**Task**
Copy each entry below unchanged; the images do not go in the copy.

**Data excerpts**
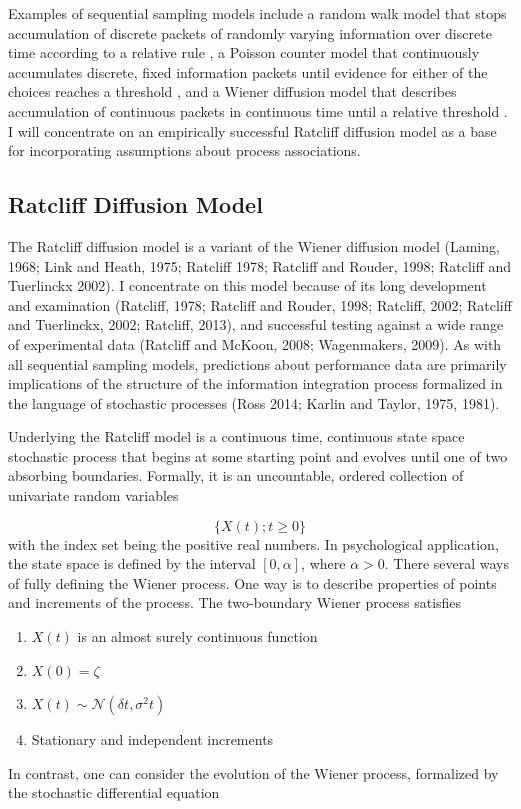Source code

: \documentclass[12pt]{article}
\begin{document}
	Examples of sequential sampling models include a random walk model that stops accumulation of discrete packets of randomly varying information over discrete time according to a relative rule \citep{Lam1968}, a Poisson counter model that continuously accumulates discrete, fixed information packets until evidence for either of the choices reaches a threshold \citep{Lab1962}, and a Wiener diffusion model that describes accumulation of continuous packets in continuous time until a relative threshold \citep{Rat1978}. I will concentrate on an empirically successful Ratcliff diffusion model \citep{RatTue2002} as a base for incorporating assumptions about process associations. 
    
\subsection{Ratcliff Diffusion Model}
	The Ratcliff diffusion model is a variant of the Wiener diffusion model (Laming, 1968; Link and Heath, 1975; Ratcliff 1978; Ratcliff and Rouder, 1998; Ratcliff and Tuerlinckx 2002). I concentrate on this model because of its long development and examination (Ratcliff, 1978; Ratcliff and Rouder, 1998; Ratcliff, 2002; Ratcliff and Tuerlinckx, 2002; Ratcliff, 2013), and successful testing against a wide range of experimental data (Ratcliff and McKoon, 2008; Wagenmakers, 2009). As with all sequential sampling models, predictions about performance data are primarily implications of the structure of the information integration process formalized in the language of stochastic processes (Ross 2014; Karlin and Taylor, 1975, 1981).
    
	Underlying the Ratcliff model is a continuous time, continuous state space stochastic process that begins at some starting point and evolves until one of two absorbing boundaries. Formally, it is an uncountable, ordered collection of univariate random variables
    
\begin{equation}
\{X(t); t \geq 0\}
\end{equation}
with the index set being the positive real numbers. In psychological application, the state space is defined by the interval $[0, \alpha]$, where $\alpha > 0$. There several ways of fully defining the Wiener process. One way is to describe properties of points and increments of the process. The two-boundary Wiener process satisfies
\begin{enumerate}
\item $X(t)$ is an almost surely continuous function
\item $X(0) = \zeta$
\item $X(t) \sim \mathcal{N}(\delta t, \sigma^2 t)$
\item Stationary and independent increments
\end{enumerate}
In contrast, one can consider the evolution of the Wiener process, formalized by the stochastic differential equation
\end{document}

**Written solution**
Source code

: \documentclass[12pt]{article}
\begin{document}
	Examples of sequential sampling models include a random walk model that stops accumulation of discrete packets of randomly varying information over discrete time according to a relative rule \citep{Lam1968}, a Poisson counter model that continuously accumulates discrete, fixed information packets until evidence for either of the choices reaches a threshold \citep{Lab1962}, and a Wiener diffusion model that describes accumulation of continuous packets in continuous time until a relative threshold \citep{Rat1978}. I will concentrate on an empirically successful Ratcliff diffusion model \citep{RatTue2002} as a base for incorporating assumptions about process associations. 
    
\subsection{Ratcliff Diffusion Model}
	The Ratcliff diffusion model is a variant of the Wiener diffusion model (Laming, 1968; Link and Heath, 1975; Ratcliff 1978; Ratcliff and Rouder, 1998; Ratcliff and Tuerlinckx 2002). I concentrate on this model because of its long development and examination (Ratcliff, 1978; Ratcliff and Rouder, 1998; Ratcliff, 2002; Ratcliff and Tuerlinckx, 2002; Ratcliff, 2013), and successful testing against a wide range of experimental data (Ratcliff and McKoon, 2008; Wagenmakers, 2009). As with all sequential sampling models, predictions about performance data are primarily implications of the structure of the information integration process formalized in the language of stochastic processes (Ross 2014; Karlin and Taylor, 1975, 1981).
    
	Underlying the Ratcliff model is a continuous time, continuous state space stochastic process that begins at some starting point and evolves until one of two absorbing boundaries. Formally, it is an uncountable, ordered collection of univariate random variables
    
\begin{equation}
\{X(t); t \geq 0\}
\end{equation}
with the index set being the positive real numbers. In psychological application, the state space is defined by the interval $[0, \alpha]$, where $\alpha > 0$. There several ways of fully defining the Wiener process. One way is to describe properties of points and increments of the process. The two-boundary Wiener process satisfies
\begin{enumerate}
\item $X(t)$ is an almost surely continuous function
\item $X(0) = \zeta$
\item $X(t) \sim \mathcal{N}(\delta t, \sigma^2 t)$
\item Stationary and independent increments
\end{enumerate}
In contrast, one can consider the evolution of the Wiener process, formalized by the stochastic differential equation
\end{document}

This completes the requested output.